Borussia Dortmund po imponującym triumfie 6:0 nad Unionem Berlin przygotowuje się do kolejnego wyjazdowego spotkania w Bundeslidze. W sobotę o 15:30 zespół Niko Kovaca zmierzy się z FC St. Pauli.
Po dwóch wymagających tygodniach, podczas których BVB rywalizowało w barażach Ligi Mistrzów przeciwko Sportingowi CP, trener Borussii miał wreszcie czas na spokojne przygotowania do meczu ligowego. Nastrój w drużynie jest bardzo dobry, co widać po treningach. Kovac podkreśla, że ostatnie zwycięstwo nie tylko poprawiło pozycję zespołu w tabeli, ale również pokazało doskonałą grę zespołu.
– Graliśmy bardzo dynamicznie, intensywnie, agresywnie broniliśmy i wywieraliśmy presję na przeciwniku. Było wiele dobrych momentów – zaznaczył szkoleniowiec Borussii.
Drużyna z Dortmundu nie zamierza jednak spocząć na laurach. Kovac podkreśla, że zespół musi kontynuować dobrą grę, zwłaszcza że St. Pauli to wymagający przeciwnik.
– Nie strzelają wielu goli, ale też bardzo mało tracą. Musimy się mocno napracować, aby wykreować okazje, bo są bardzo zwarci w defensywie – stwierdził Chorwat, dodając że plan na spotkanie jest jasny – Im więcej okazji uda się stworzyć, tym większe szanse na zdobycie bramek.

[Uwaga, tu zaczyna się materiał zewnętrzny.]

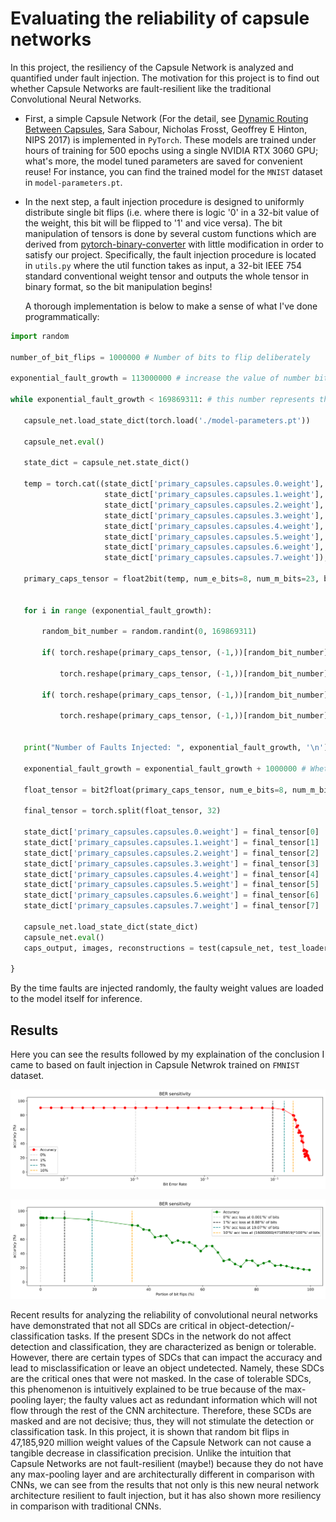 
# Evaluating the reliability of capsule networks
In this project, the resiliency of the Capsule Network is analyzed and quantified under fault injection. The motivation for this project is to find out whether Capsule Networks are fault-resilient like the traditional Convolutional Neural Networks.

- First, a simple Capsule Network (For the detail, see [Dynamic Routing Between Capsules](https://arxiv.org/pdf/1710.09829.pdf), Sara Sabour, Nicholas Frosst, Geoffrey E Hinton, NIPS 2017) is implemented in `PyTorch`. These models are trained under hours of training for 500 epochs using a single NVIDIA RTX 3060 GPU; what's more, the model tuned parameters are saved for convenient reuse! For instance, you can find the trained model for the `MNIST` dataset in `model-parameters.pt`.

- In the next step, a fault injection procedure is designed to uniformly distribute single bit flips (i.e. where there is logic '0' in a 32-bit value of the weight, this bit will be flipped to '1' and vice versa). The bit manipulation of tensors is done by several custom functions which are derived from [pytorch-binary-converter](https://github.com/KarenUllrich/pytorch-binary-converter) with little modification in order to satisfy our project. Specifically, the fault injection procedure is located in `utils.py` where the util function takes as input, a 32-bit IEEE 754 standard conventional weight tensor and outputs the whole tensor in binary format, so the bit manipulation begins!

  A thorough implementation is below to make a sense of what I've done programmatically:
  
     



 ```python
import random

number_of_bit_flips = 1000000 # Number of bits to flip deliberately

exponential_fault_growth = 113000000 # increase the value of number bits to flip until it reaches this value

while exponential_fault_growth < 169869311: # this number represents the number of bits in the whole weight tensor

    capsule_net.load_state_dict(torch.load('./model-parameters.pt'))

    capsule_net.eval()

    state_dict = capsule_net.state_dict()

    temp = torch.cat((state_dict['primary_capsules.capsules.0.weight'],
                      state_dict['primary_capsules.capsules.1.weight'],
                      state_dict['primary_capsules.capsules.2.weight'],
                      state_dict['primary_capsules.capsules.3.weight'],
                      state_dict['primary_capsules.capsules.4.weight'],
                      state_dict['primary_capsules.capsules.5.weight'],
                      state_dict['primary_capsules.capsules.6.weight'], 
                      state_dict['primary_capsules.capsules.7.weight']), dim=0)

    primary_caps_tensor = float2bit(temp, num_e_bits=8, num_m_bits=23, bias=127.)

    
    for i in range (exponential_fault_growth):

        random_bit_number = random.randint(0, 169869311)  

        if( torch.reshape(primary_caps_tensor, (-1,))[random_bit_number] == float(0) ):

            torch.reshape(primary_caps_tensor, (-1,))[random_bit_number] = float(1)

        if( torch.reshape(primary_caps_tensor, (-1,))[random_bit_number] == float(1) ):

            torch.reshape(primary_caps_tensor, (-1,))[random_bit_number] = float(0)


    print("Number of Faults Injected: ", exponential_fault_growth, '\n')

    exponential_fault_growth = exponential_fault_growth + 1000000 # Whether by addition or *n to increase exponentially

    float_tensor = bit2float(primary_caps_tensor, num_e_bits=8, num_m_bits=23, bias=127.)

    final_tensor = torch.split(float_tensor, 32)

    state_dict['primary_capsules.capsules.0.weight'] = final_tensor[0]
    state_dict['primary_capsules.capsules.1.weight'] = final_tensor[1]
    state_dict['primary_capsules.capsules.2.weight'] = final_tensor[2]
    state_dict['primary_capsules.capsules.3.weight'] = final_tensor[3]
    state_dict['primary_capsules.capsules.4.weight'] = final_tensor[4]
    state_dict['primary_capsules.capsules.5.weight'] = final_tensor[5]
    state_dict['primary_capsules.capsules.6.weight'] = final_tensor[6]
    state_dict['primary_capsules.capsules.7.weight'] = final_tensor[7]

    capsule_net.load_state_dict(state_dict)
    capsule_net.eval()
    caps_output, images, reconstructions = test(capsule_net, test_loader)

}
```


  By the time faults are injected randomly, the faulty weight values are loaded to the model itself for inference. 
## Results

Here you can see the results followed by my explaination of the conclusion I came to based on fault injection in Capsule Netwrok trained on `FMNIST` dataset.
 
 ![alt text](https://raw.githubusercontent.com/amir-ghz/Capsule-Networks-Reliability/11a1ae2f4c830ac3a01b043a77a709601fdf2e20/result1.svg)
 
 ![alt text](https://raw.githubusercontent.com/amir-ghz/Capsule-Networks-Reliability/11a1ae2f4c830ac3a01b043a77a709601fdf2e20/results.svg)
 
Recent results for analyzing the reliability of convolutional neural networks have demonstrated that not all SDCs are critical in object-detection/-classification tasks. If the present SDCs in the network do not affect detection and classification, they are characterized as benign or tolerable. However, there are certain types of SDCs that can impact the accuracy and lead to misclassification or leave an object undetected. Namely, these SDCs are the critical ones that were not masked. In the case of tolerable SDCs, this phenomenon is intuitively explained to be true because of the max-pooling layer; the faulty values act as redundant information which will not flow through the rest of the CNN architecture. Therefore, these SCDs are masked and are not decisive; thus, they will not stimulate the detection or classification task. In this project, it is shown that random bit flips in 47,185,920 million weight values of the Capsule Network can not cause a tangible decrease in classification precision. Unlike the intuition that Capsule Networks are not fault-resilient (maybe!) because they do not have any max-pooling layer and are architecturally different in comparison with CNNs, we can see from the results that not only is this new neural network architecture resilient to fault injection, but it has also shown more resiliency in comparison with traditional CNNs.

W sobotnim meczu nie zagrają Felix Nmecha, który od dawna jest kontuzjowany oraz Julian Ryerson, który zmaga się z grypą. Kovac na razie nie zdradza, kto go zastąpi, ale jako możliwe opcje wymienia Yana Couto, Niklasa Süle oraz Waldemara Antona.
Do składu powraca Julian Brandt, który nie wystąpił przeciwko Union Berlin z powodu problemów mięśniowych.

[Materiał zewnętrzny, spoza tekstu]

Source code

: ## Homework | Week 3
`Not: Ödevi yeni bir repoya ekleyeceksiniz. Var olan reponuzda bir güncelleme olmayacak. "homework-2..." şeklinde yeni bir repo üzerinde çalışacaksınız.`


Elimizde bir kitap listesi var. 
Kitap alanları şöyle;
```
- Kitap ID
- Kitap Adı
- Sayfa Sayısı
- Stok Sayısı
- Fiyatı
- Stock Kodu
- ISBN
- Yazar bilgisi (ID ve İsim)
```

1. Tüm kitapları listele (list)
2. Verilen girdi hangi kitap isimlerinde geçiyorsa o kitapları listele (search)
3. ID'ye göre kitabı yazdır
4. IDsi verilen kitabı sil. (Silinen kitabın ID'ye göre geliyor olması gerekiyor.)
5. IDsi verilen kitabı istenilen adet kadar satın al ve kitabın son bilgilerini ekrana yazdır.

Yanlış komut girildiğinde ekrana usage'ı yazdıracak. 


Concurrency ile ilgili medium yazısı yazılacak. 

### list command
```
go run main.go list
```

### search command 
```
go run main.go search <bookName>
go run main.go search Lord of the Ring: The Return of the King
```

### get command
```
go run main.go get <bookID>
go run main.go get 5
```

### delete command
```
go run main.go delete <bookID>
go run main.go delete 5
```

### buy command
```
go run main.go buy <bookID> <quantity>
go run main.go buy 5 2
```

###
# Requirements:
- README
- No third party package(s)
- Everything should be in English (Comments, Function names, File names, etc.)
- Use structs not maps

– Jest dostępny na jutrzejszy mecz, ale będziemy ostrożni, bo przed nami ważne tygodnie, w tym starcie z OSC Lille w 1/8 finału Ligi Mistrzów – zaznacza Kovac.
Borussia celuje w kolejne zwycięstwo i trzy punkty w Hamburgu.
– Musimy dać z siebie wszystko od samego początku i być gotowi na trudne momenty. Chcemy wygrać ten mecz i wiemy, co nas czeka – podsumował szkoleniowiec.
W pierwszym meczu BVB wygrało 2:1 po późnym trafieniu Serhou Guirassy'ego. Teraz plan jest jasny: Powtórzyć to i kontynuować marsz w górę tabeli Bundesligi.